Aim of the exercise: Would you restate the entries below word for word, starting at the first line and ending with the one that has "En esta imagen, podemos"?
--- --- ---
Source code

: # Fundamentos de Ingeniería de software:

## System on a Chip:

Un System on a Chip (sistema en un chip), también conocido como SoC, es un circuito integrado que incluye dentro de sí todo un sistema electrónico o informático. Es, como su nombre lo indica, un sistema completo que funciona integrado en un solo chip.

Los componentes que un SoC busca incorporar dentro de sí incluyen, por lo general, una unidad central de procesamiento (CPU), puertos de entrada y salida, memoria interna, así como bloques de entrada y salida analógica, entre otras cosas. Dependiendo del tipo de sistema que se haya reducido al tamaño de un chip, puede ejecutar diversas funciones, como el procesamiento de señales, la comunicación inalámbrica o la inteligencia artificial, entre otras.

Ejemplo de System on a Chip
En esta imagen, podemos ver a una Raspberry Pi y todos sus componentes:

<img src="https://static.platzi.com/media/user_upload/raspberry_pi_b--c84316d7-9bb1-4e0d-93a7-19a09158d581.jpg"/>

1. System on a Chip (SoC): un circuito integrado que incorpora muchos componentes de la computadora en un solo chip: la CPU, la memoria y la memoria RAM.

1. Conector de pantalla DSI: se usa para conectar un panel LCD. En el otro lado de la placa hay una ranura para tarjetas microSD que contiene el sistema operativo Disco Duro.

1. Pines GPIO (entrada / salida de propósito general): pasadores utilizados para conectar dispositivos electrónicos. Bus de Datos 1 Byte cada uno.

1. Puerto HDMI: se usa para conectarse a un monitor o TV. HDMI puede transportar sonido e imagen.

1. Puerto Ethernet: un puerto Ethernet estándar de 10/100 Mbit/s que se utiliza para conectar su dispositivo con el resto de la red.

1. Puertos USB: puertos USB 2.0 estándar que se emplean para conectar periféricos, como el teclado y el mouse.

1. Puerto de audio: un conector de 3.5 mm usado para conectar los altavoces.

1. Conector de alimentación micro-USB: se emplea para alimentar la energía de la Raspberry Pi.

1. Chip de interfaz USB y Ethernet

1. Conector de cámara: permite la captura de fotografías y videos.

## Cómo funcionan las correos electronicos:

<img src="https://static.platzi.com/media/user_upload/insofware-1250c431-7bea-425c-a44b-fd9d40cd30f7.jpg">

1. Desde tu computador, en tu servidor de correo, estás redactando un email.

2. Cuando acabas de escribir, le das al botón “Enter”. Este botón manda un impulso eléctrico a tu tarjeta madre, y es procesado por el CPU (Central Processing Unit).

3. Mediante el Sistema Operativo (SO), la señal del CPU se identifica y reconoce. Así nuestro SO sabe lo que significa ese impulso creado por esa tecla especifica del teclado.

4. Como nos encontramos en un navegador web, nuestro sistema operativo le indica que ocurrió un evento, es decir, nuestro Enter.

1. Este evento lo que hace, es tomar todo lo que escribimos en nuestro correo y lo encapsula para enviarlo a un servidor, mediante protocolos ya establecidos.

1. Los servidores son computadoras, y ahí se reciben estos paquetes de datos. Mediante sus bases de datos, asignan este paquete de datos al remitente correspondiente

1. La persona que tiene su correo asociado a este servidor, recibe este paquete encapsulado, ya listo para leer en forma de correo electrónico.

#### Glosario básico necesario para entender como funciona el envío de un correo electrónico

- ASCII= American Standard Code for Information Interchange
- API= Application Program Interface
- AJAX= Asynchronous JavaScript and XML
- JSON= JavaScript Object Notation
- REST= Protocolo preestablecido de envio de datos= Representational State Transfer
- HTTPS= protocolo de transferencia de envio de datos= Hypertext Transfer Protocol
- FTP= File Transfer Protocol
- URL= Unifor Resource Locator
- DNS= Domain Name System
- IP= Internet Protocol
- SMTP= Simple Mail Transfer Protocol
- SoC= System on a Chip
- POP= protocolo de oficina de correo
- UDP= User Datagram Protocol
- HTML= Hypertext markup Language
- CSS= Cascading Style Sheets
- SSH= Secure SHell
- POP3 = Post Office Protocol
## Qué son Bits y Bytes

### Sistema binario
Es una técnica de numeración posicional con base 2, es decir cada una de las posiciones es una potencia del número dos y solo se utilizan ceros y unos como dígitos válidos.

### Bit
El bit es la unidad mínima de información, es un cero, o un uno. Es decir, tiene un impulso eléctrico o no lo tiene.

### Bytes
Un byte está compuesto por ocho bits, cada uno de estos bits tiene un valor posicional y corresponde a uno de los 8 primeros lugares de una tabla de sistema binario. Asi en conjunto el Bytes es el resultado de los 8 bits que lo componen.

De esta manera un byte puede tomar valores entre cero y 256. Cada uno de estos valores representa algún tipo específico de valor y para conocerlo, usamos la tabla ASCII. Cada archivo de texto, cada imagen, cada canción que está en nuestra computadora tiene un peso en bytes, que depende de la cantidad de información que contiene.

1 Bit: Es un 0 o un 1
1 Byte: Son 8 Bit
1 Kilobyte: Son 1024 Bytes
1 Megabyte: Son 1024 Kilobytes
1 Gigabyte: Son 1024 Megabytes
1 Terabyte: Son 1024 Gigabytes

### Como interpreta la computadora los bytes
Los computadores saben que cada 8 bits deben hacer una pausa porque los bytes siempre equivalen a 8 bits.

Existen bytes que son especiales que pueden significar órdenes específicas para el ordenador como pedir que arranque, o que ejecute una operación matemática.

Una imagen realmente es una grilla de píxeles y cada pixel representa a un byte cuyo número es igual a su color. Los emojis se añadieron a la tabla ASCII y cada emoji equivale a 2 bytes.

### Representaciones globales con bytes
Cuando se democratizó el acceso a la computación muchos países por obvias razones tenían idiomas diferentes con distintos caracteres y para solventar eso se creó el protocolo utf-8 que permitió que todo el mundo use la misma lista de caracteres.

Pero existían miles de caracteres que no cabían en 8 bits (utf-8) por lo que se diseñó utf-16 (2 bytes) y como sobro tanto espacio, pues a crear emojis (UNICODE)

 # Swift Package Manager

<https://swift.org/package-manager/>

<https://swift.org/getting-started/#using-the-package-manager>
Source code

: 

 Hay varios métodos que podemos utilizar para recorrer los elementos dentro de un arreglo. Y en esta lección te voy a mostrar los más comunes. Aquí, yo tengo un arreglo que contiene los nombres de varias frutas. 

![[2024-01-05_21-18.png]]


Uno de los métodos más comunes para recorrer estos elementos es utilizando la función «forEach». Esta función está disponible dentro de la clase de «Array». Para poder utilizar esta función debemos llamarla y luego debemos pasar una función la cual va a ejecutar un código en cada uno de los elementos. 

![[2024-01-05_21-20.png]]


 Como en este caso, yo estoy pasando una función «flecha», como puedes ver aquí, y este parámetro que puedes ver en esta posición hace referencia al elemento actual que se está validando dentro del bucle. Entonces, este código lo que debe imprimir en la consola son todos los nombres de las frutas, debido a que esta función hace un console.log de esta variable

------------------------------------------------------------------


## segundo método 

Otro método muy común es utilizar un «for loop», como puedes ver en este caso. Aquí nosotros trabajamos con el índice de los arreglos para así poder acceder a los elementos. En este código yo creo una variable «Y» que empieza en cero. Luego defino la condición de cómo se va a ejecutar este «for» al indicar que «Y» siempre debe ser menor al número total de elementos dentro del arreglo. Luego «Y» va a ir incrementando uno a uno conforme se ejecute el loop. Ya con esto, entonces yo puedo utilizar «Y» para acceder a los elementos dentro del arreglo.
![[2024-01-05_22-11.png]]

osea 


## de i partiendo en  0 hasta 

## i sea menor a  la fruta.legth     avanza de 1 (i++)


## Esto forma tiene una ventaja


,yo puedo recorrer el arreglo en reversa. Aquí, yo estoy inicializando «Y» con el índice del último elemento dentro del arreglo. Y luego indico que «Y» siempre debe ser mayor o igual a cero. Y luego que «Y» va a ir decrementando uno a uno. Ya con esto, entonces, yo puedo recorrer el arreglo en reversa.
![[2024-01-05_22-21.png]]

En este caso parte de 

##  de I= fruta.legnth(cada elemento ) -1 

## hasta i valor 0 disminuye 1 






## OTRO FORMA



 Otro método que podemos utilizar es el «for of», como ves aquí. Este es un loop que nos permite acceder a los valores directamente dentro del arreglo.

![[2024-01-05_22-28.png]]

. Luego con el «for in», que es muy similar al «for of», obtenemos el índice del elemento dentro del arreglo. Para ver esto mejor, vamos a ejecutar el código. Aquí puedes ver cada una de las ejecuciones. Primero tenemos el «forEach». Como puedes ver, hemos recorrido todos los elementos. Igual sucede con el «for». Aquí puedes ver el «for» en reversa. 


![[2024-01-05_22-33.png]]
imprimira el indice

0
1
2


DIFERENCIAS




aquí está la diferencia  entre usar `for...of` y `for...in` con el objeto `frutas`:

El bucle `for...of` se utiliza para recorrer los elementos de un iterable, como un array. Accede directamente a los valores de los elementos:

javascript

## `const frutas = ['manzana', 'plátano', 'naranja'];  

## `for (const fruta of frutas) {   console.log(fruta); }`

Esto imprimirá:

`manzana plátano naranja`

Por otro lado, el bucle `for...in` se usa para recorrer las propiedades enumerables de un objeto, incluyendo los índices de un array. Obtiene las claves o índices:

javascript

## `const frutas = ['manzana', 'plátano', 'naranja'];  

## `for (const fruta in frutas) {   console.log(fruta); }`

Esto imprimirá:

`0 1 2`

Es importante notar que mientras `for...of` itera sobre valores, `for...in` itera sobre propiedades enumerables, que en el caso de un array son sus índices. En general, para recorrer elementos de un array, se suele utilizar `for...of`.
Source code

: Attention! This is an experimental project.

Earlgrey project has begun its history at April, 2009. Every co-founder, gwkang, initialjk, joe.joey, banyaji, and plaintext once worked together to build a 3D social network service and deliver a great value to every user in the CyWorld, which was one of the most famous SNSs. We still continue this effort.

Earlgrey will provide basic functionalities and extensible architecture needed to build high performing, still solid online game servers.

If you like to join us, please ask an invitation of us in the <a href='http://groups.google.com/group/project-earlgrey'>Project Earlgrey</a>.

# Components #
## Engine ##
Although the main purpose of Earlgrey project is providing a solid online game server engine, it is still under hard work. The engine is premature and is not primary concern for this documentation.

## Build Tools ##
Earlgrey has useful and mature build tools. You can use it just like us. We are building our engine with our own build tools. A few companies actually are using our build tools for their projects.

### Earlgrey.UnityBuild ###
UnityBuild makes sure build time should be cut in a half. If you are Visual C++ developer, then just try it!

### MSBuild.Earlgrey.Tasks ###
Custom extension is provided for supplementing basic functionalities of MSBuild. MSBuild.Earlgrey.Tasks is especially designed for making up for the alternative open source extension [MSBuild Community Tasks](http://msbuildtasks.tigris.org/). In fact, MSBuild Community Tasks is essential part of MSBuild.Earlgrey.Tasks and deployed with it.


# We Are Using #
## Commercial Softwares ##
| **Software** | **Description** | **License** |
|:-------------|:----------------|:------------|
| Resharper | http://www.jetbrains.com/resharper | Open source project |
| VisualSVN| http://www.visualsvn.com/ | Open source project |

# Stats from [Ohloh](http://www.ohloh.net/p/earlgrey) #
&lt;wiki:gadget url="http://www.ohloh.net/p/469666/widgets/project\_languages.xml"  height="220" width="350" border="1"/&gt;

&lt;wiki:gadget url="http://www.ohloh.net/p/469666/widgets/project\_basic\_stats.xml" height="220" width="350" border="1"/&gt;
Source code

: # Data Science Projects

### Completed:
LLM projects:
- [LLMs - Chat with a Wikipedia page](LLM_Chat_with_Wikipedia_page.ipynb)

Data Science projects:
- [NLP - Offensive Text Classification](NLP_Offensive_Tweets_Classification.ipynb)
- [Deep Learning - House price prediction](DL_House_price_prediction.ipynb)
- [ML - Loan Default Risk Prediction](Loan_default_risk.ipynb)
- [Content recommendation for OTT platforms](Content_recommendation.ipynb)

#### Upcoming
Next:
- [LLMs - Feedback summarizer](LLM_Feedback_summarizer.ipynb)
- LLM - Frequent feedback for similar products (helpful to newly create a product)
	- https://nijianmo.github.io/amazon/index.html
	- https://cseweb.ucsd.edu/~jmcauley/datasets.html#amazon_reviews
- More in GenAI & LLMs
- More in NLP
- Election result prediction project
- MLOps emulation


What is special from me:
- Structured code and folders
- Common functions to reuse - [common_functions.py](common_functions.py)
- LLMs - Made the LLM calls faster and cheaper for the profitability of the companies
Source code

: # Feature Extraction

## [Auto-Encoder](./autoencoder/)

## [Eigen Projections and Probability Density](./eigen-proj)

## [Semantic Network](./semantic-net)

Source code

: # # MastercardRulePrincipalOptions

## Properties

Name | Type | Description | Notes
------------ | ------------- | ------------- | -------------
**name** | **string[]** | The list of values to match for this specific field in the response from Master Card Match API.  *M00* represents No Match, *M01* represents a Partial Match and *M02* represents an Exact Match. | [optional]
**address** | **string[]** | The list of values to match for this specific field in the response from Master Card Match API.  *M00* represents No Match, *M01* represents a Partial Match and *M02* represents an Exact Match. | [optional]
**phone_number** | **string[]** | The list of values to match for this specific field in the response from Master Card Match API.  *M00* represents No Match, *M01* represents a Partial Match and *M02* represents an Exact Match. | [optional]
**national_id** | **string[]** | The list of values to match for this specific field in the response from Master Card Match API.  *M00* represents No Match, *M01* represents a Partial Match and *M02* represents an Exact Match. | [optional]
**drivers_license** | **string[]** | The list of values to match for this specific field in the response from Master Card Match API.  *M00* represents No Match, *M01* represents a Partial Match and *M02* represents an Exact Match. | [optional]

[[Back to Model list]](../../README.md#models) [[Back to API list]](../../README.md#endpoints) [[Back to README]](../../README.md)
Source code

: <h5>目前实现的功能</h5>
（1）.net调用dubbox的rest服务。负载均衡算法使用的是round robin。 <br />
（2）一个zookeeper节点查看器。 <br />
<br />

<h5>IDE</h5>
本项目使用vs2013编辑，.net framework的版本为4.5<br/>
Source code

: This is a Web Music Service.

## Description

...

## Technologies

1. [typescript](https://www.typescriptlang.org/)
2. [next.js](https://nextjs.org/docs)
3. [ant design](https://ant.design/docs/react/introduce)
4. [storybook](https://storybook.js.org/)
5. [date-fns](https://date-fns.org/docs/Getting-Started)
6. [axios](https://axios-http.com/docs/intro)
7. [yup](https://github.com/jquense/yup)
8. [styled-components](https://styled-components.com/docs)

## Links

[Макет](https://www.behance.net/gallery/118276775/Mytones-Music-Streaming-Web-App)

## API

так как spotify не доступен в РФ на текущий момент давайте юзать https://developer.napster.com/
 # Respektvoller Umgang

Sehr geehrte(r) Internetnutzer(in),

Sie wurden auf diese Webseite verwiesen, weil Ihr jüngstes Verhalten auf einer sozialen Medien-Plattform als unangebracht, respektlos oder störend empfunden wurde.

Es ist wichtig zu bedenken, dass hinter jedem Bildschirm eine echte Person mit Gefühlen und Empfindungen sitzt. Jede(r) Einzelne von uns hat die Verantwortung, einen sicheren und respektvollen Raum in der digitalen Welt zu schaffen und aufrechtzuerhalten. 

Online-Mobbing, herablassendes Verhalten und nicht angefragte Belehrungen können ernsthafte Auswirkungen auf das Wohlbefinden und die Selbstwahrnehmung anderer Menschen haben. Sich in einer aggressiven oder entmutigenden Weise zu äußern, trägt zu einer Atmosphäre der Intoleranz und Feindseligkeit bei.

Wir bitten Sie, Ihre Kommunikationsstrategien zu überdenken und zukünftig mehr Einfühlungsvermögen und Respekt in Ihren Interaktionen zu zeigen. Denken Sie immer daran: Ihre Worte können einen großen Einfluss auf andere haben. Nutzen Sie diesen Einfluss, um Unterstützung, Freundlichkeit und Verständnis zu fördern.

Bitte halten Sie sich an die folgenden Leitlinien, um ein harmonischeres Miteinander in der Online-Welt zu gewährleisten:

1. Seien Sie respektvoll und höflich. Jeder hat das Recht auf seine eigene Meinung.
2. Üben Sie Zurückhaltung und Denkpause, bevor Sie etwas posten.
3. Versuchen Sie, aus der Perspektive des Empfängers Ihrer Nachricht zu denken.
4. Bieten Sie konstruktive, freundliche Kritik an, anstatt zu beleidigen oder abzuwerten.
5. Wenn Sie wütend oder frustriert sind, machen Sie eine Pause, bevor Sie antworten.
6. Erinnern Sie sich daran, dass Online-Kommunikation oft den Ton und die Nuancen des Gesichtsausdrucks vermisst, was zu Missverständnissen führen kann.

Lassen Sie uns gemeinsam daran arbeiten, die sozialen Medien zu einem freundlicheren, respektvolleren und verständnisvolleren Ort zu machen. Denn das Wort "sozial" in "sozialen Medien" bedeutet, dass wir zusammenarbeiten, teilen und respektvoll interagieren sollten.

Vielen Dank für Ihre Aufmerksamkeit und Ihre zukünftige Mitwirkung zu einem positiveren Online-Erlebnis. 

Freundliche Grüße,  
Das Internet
--- --- ---
Response:
Source code

: # Fundamentos de Ingeniería de software:

## System on a Chip:

Un System on a Chip (sistema en un chip), también conocido como SoC, es un circuito integrado que incluye dentro de sí todo un sistema electrónico o informático. Es, como su nombre lo indica, un sistema completo que funciona integrado en un solo chip.

Los componentes que un SoC busca incorporar dentro de sí incluyen, por lo general, una unidad central de procesamiento (CPU), puertos de entrada y salida, memoria interna, así como bloques de entrada y salida analógica, entre otras cosas. Dependiendo del tipo de sistema que se haya reducido al tamaño de un chip, puede ejecutar diversas funciones, como el procesamiento de señales, la comunicación inalámbrica o la inteligencia artificial, entre otras.

Ejemplo de System on a Chip
En esta imagen, podemos ver a una Raspberry Pi y todos sus componentes:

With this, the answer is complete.